Instructions for the task - Find the lines in the material below that include the word "Unique", count them, and give that count alone.
***
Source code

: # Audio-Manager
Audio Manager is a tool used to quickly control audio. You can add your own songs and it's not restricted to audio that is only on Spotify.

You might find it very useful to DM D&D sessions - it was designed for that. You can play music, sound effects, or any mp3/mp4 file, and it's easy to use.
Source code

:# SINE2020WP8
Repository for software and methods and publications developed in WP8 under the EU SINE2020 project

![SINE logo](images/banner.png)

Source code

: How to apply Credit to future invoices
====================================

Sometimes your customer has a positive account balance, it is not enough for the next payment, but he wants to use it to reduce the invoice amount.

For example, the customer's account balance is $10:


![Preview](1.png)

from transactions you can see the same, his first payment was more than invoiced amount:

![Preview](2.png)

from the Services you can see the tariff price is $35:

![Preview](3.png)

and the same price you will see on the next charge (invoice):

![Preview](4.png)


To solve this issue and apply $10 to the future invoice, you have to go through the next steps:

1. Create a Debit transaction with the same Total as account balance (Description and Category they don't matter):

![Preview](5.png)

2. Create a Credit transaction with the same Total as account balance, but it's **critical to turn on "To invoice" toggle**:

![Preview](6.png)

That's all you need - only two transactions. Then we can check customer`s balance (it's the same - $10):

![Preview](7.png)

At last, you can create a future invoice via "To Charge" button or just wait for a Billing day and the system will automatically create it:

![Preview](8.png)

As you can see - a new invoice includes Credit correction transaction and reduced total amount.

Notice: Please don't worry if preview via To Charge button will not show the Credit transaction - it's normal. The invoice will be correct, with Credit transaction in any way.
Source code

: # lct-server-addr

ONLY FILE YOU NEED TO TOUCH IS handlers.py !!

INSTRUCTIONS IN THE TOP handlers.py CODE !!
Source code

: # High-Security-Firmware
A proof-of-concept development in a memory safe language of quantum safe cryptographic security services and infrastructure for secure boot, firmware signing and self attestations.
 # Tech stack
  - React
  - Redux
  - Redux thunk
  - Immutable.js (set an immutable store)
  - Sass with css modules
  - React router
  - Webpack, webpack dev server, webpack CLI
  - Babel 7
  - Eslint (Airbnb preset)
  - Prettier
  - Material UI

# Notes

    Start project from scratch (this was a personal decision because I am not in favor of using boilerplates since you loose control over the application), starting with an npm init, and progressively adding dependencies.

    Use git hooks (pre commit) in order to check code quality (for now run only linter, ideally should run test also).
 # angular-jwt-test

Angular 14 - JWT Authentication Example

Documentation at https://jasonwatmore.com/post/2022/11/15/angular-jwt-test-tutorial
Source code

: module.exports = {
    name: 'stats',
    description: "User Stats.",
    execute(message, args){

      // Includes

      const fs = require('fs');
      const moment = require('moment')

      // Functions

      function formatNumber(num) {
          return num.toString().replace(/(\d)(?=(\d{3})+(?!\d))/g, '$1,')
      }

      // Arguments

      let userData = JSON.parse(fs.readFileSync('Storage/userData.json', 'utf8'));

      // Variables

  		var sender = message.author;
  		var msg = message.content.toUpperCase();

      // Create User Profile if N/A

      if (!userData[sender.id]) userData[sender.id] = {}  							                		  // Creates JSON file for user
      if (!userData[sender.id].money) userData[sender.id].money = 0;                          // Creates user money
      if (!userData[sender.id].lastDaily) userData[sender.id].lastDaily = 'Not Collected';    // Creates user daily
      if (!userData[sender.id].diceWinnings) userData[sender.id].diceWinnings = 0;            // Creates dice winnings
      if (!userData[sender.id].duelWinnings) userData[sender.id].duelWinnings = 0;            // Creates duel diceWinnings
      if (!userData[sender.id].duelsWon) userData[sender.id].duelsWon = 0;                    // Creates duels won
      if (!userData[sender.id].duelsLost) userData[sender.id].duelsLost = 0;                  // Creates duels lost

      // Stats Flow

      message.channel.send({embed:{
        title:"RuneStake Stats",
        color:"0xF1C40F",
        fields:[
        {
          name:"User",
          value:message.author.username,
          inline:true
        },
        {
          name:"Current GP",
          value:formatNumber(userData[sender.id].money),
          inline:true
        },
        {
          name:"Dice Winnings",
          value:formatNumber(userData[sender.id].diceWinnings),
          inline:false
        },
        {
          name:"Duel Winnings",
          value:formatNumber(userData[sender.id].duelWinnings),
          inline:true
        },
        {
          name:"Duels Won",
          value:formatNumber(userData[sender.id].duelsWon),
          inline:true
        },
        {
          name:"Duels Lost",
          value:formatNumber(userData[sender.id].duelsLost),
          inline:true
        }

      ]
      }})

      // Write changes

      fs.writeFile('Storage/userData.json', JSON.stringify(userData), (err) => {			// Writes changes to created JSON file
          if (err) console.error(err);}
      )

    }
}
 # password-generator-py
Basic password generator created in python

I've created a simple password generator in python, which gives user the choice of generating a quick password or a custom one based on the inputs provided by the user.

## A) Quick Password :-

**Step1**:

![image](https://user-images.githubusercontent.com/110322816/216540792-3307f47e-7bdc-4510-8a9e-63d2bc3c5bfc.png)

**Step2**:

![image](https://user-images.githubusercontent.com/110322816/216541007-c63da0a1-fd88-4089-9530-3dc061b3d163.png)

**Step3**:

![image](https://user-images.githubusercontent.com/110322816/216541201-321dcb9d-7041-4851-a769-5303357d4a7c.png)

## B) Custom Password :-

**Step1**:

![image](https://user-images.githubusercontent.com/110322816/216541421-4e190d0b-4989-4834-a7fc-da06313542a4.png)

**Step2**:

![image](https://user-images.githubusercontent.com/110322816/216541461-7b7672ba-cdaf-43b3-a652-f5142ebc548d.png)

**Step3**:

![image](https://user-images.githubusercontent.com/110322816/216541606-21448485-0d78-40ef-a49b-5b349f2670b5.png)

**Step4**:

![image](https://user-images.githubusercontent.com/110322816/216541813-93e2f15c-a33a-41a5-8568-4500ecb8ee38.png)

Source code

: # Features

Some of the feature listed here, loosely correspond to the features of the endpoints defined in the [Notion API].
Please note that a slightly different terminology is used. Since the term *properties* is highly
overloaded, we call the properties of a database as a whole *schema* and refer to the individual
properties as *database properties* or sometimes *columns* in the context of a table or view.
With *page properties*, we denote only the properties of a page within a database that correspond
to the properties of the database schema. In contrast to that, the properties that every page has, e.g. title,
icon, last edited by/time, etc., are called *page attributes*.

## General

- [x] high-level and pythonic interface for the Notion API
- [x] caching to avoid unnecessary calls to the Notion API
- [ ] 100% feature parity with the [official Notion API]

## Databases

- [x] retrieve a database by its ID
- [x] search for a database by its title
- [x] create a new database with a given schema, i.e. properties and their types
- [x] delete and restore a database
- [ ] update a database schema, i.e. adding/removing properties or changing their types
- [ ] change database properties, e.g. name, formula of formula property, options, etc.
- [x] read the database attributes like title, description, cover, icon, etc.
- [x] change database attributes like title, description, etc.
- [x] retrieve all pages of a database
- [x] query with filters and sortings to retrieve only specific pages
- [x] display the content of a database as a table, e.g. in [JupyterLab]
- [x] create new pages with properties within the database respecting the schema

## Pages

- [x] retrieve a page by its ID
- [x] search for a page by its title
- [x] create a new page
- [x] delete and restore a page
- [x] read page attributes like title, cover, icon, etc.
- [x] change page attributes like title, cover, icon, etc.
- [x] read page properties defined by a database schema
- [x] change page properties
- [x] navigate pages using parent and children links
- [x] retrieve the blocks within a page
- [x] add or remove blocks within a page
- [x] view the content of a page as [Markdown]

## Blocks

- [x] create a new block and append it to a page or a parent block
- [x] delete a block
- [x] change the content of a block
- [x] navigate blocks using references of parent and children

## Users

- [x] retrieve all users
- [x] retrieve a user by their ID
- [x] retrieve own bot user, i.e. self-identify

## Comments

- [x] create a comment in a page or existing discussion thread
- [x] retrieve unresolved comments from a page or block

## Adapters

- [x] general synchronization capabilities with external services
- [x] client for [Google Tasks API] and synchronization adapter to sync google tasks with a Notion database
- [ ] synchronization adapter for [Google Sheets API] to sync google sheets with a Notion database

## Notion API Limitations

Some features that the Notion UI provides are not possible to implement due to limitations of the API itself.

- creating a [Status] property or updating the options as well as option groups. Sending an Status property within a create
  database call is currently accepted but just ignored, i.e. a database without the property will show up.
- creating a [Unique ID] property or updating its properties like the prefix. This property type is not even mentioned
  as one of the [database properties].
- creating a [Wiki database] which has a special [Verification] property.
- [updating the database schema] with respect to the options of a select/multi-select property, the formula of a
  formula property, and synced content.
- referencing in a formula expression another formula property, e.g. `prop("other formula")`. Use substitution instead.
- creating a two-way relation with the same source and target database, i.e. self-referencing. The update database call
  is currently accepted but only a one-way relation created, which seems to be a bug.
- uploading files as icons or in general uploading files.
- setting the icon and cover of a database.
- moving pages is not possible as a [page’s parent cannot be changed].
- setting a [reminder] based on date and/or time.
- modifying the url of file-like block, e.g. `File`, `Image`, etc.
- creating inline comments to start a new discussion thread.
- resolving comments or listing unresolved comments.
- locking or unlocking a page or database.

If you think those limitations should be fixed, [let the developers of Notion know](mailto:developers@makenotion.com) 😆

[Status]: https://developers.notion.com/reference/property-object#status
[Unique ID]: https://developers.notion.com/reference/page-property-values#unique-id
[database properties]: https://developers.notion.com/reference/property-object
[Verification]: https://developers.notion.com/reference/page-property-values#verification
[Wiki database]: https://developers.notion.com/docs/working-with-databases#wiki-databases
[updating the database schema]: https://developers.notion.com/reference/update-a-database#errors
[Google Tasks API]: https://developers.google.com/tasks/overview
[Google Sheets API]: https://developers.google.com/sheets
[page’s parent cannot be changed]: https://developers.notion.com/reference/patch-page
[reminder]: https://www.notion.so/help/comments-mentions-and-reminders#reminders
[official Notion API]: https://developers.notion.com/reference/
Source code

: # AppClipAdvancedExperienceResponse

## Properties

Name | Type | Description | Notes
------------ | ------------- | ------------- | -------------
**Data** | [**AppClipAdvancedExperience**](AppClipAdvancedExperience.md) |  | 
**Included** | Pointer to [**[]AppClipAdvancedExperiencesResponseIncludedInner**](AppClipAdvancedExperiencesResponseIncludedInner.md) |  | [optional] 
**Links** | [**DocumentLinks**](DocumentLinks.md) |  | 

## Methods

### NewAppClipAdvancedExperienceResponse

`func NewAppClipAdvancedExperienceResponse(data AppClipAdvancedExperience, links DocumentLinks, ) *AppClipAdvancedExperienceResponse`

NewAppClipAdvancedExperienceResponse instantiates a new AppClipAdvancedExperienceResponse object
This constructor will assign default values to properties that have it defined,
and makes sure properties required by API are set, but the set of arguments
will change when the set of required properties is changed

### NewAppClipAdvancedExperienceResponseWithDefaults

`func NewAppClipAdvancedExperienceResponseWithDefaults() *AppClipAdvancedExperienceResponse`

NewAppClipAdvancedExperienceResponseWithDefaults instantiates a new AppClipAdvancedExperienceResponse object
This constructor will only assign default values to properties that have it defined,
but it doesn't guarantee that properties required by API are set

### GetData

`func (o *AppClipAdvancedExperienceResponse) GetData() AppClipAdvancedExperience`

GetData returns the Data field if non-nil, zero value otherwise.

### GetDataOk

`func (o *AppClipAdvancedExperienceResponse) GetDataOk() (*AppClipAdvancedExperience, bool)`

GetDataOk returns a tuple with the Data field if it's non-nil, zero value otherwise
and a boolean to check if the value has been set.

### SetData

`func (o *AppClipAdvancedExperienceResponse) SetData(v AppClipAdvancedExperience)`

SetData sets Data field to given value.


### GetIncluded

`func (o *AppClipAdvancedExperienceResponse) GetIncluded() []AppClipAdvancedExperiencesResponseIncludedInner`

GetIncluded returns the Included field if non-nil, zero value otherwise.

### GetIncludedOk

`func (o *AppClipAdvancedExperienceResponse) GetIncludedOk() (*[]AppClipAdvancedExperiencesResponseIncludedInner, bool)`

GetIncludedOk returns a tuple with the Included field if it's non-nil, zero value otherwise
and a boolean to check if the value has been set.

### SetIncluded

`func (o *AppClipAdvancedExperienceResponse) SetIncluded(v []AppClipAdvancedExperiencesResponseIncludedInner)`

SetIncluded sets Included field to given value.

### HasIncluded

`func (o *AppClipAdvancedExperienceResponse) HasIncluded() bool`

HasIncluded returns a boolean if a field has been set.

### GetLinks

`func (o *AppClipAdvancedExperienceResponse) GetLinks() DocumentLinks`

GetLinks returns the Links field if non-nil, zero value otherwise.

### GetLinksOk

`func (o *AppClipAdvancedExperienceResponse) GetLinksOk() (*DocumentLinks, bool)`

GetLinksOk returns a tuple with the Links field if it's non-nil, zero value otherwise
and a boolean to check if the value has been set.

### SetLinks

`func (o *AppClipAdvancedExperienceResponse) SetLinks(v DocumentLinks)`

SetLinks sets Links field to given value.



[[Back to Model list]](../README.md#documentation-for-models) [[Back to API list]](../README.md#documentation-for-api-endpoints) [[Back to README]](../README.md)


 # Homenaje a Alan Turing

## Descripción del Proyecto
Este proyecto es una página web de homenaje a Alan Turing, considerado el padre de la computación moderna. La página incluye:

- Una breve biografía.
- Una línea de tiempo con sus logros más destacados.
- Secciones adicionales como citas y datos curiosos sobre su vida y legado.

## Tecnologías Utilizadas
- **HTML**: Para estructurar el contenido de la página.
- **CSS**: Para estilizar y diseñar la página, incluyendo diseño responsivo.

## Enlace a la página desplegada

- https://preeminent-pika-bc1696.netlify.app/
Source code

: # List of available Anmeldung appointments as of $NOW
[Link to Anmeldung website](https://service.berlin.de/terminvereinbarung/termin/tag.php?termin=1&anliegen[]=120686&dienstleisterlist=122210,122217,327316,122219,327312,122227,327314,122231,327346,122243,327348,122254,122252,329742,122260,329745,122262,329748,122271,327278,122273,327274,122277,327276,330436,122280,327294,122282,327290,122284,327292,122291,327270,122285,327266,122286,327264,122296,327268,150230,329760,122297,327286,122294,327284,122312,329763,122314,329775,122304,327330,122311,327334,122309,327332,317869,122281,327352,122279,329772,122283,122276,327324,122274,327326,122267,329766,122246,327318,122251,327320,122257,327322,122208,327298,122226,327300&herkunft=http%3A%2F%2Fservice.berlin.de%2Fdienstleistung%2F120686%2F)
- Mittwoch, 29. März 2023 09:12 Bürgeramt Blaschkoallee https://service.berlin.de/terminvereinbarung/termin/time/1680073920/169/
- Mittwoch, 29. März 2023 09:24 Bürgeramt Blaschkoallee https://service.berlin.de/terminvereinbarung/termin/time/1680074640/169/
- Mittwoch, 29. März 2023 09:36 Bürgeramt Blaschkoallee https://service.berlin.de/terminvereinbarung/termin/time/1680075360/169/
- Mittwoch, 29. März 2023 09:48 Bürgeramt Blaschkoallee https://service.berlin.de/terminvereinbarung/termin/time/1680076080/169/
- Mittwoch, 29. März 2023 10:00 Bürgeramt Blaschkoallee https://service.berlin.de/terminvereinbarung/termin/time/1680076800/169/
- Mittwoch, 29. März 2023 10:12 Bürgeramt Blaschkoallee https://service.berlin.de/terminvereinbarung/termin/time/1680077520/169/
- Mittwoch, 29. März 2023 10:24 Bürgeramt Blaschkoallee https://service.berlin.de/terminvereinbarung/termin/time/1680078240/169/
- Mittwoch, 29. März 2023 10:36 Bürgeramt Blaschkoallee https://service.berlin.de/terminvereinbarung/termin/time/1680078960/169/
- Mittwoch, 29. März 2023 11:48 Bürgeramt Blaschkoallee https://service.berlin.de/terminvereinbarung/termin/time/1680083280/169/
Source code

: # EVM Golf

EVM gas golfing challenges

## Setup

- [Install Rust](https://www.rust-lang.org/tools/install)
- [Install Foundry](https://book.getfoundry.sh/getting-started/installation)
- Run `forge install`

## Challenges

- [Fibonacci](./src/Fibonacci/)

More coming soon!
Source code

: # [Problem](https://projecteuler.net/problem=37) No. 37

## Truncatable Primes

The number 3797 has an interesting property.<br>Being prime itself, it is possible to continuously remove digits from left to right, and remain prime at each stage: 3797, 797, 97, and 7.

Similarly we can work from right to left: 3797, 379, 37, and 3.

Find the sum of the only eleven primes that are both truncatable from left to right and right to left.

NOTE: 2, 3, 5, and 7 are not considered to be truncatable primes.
***
Response - 2